Discussion notes, key understandings, outstanding questions, observations, and, if appropriate to this discussion: action items, next steps:


Cookie theft and man-in-the-middle attacks are a big problem, and we'd like to solve them.


Currently token biding is implemented in Chrome, Edge, and IE. It's on by default in Redstone 2. Microsoft added it at the OS level, so IE inherited it because IE uses Windows' TCP.


Mozilla is looking at it.


Protocol flow:

User agent (UA) generates a key pair

SP is scoped by ETLD+1 (the top level domain and whatever string comes before that)

The UA key pair signs an HTTP header which sends mutually negotiated exported key material (EKM) to the SP, which can include the public key

SP creates a signed token with the public key of the device so you don't need to maintain the state at the server

Then when you receive a cookie that contains stuff that you signed, you can tell that it's not being replayed by a different browser.

This binding lasts until you remove the cookies for a particular site.


Question: When SP writes a cookie for the HTTP header, what is it signing?

Answer: It's signing the cookie, and putting the opaque value of the public key in the cookie


In the case of an IdP and RP using an OAuth flow, an RP can ask the user agent to provide its token binding ID to the IdP. In that case, the UA would sign over the EKM using both the IdP's token binding ID and the RP's token binding ID. Then it can create a token with proof-of-possession (a token that is only considered valid if it is presented by someone who can prove they have control of the private key associated with the public key in the token).


In the case of FIDO, the FIDO challenge response would include the token binding ID. The FIDO authentication server can then verify that it's using the right TLS channel and initiate a proof-of-possession challenge.


Q: Can you do it withe a PIV card?

A: No, all you get with that is mutual TLS to the user agent.


There are flaws in channel ID. Channel ID uses exported key material, so it's vulnerable to a number of TLS attacks. The FIDO specs still say channel binding, but they are subject to whatever the browser supports, so effectively, they're using the EKM flow.


Token binding is in the last stages of review before it becomes and RFC in the IETF.

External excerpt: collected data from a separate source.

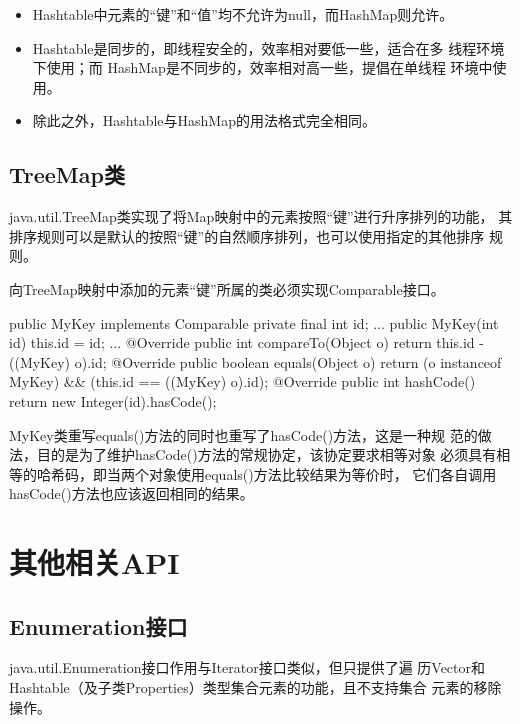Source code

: \begin{itemize}
\item Hashtable中元素的“键”和“值”均不允许为null，而HashMap则允许。
\item {\Red Hashtable是同步的，即线程安全的，效率相对要低一些，适合在多
    线程环境下使用；而 HashMap是不同步的，效率相对高一些，提倡在单线程
    环境中使用。}
\item 除此之外，Hashtable与HashMap的用法格式完全相同。
\end{itemize}

\subsection{TreeMap类}

java.util.TreeMap类实现了将Map映射中的元素按照“键”进行升序排列的功能，
其排序规则可以是默认的按照“键”的自然顺序排列，也可以使用指定的其他排序
规则。

向TreeMap映射中添加的元素“键”所属的类必须实现Comparable接口。

\begin{javaCode}
  public MyKey implements Comparable {
    private final int id;
    ...
    public MyKey(int id) {
      this.id = id;
    }
    ...
    @Override
    public int compareTo(Object o) {
      return this.id - ((MyKey) o).id;
    }
    @Override
    public boolean equals(Object o) {
      return (o instanceof MyKey) && (this.id == ((MyKey) o).id);
    }
    @Override
    public int hashCode() {
      return new Integer(id).hasCode();
    }
  }  
\end{javaCode}


{\kai MyKey类重写equals()方法的同时也重写了hasCode()方法，这是一种规
  范的做法，目的是为了维护hasCode()方法的常规协定，该协定要求相等对象
  必须具有相等的哈希码，即当两个对象使用equals()方法比较结果为等价时，
  它们各自调用hasCode()方法也应该返回相同的结果。}

\section{其他相关API}

\subsection{Enumeration接口}

java.util.Enumeration接口作用与Iterator接口类似，但只提供了遍
历Vector和Hashtable（及子类Properties）类型集合元素的功能，且不支持集合
元素的移除操作。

Q: What about network hardware implementations?

A: Nginx and Facebook have implemented it. Layer 7 working on it. There is an apache module. There are complexities with Java that Oracle hasn't fixed. Java doesn't implement the latest version of TLS. You can implement it through a reverse proxy, and the working group is working on a standard for that. If you're doing load balancing, you have to do that anyway because that's where it terminates.